Ey insanlar! İslam zinayı en büyük haramlardan kabul ediyor. Lutiliği eşcinselliği lanetliyor. Nedir bunun hikmeti. Hastalıkları beraberinde getirmesi ve nesli çürütmesidir bunun hikmeti. Yılda yüz binlerce insan gayri meşru ve nikahsız hayatın İslami literatürdeki ismi zina olan bu büyük haramın sebep olduğu HIV virüsüne maruz kalıyor.
Geliniz bu tür kötülüklerden insanları korumak için birlikte mücadele edelim.
Geliniz bu tür kötülüklerden insanları korumak için birlikte mücadele edelim sözü yanlıştır.
Mücadele nedir önce onu görelim.
TDK Sözlüğüne göre mücadele=
1-Birbirlerinin isteklerini kabul ettirmek için iki taraf arasında yapılan zorlu çaba. Savaş
2- Her hangi bir amaca erişmek, bir kuvvete karşı koyabilmek için bir kişi veya topluluğun güçlü, sürekli çabası savaşım
Görülüyor ki Mücadele = Savaştır. Bu savaş çağrısı Anayasamıza aykırıdır. Yüce dinimize aykırıdır. “Yurtta sulh cihanda sulh” ilkesine aykırıdır. Bu çağrının altını Sayın Cumhurbaşkanımız imzalayıp yayınlasa dahi suçtur. Bu konuşmayı TBMM başkanı da yapamaz. Bu konuşmayı adalet bakanı de yapamaz. BU konuşmayı Cumhurbaşkanlığı sözcüsü de yapamaz. Bu konuşmayı İletişim Başkanı da yapamaz. Bu konuşma başlı başına bir suçtur.
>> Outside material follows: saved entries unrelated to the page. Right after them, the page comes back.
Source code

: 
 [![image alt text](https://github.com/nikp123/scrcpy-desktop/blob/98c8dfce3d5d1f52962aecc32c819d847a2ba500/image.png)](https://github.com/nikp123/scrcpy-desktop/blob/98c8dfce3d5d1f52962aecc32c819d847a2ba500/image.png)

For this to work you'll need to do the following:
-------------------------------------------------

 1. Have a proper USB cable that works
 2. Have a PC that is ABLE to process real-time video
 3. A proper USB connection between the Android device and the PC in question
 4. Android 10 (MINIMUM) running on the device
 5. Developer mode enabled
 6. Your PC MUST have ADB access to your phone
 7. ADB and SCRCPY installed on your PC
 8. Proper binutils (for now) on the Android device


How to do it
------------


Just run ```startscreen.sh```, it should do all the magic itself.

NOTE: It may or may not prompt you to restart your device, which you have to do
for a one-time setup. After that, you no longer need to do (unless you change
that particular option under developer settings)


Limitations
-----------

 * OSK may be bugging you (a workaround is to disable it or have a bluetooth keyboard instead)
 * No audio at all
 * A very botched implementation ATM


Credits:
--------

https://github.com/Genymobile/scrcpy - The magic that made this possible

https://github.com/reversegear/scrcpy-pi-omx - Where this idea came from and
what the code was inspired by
AKP döneminde devlet işlerinin başına getirilenlerin büyük çoğunluğu işlerini ve mesleklerini çağdaş ölçüler ve çağdaş bilim verilerine göre bilmeyenlerden seçilmektedir. Bana göre Diyanet İşleri Başkanımız da Türkiye’de mevcut Tüm Müslümanların içinde Müslümanlığı en az bilenlerden biridir. NEDEN bunu böyle yazabiliyoruz? Şundan.
Komşunuz açken siz tok yatmayın bir Hadis-i Şerif midir. EVET öyledir. Diyeceksiniz. O zaman size sorarım
Bu hadisi şerif-in içinde;
Komşunu aç bırakacak işler yapma.
Komşunu aç bırakacak planları olan düşmanları yurda sokma,
Komşunu aç bırakacak kişi ve kuruluşlarla işbirliği yapma
emirleri de yok mudur. Şüphesiz ki vardır. Peki, şimdi gelelim esas sorumuza.
Mademki böyledir. Değil komşunu Tüm Ümmeti Muhammedi tam manasıyla iflasa sürükleyen açık bütçelere karşı Diyanetimizin Sayın Başkanından neden ses çıkmıyor.
Peki, bu vahim bildir nedeniyle Ankara barosu ne demiştir? Onu da görelim. Ankara barosu bildirisine göre baronun açıklamasının can alıcı kısmı şudur. Bundan sonraki konuşmasında halkı meşalelerle CADI diye kadın yakmaya davet edilmesi, kimseyi şaşırtmamalıdır. Türkiye’de hukuk varsa Ankara Barosunun bildirisinde suç yoktur. Bildiri son derecede uygun son derecede ağır başlıdır. Hukuku ve hukuk devletini ve hatta yüce Müslümanlık dinimizi korumaya yöneliktir. Artık okumadan incelemeden Haçlıları emellerine çok kolay alet olunan bir millet olmaktan kendimizi kurtarmalıyız.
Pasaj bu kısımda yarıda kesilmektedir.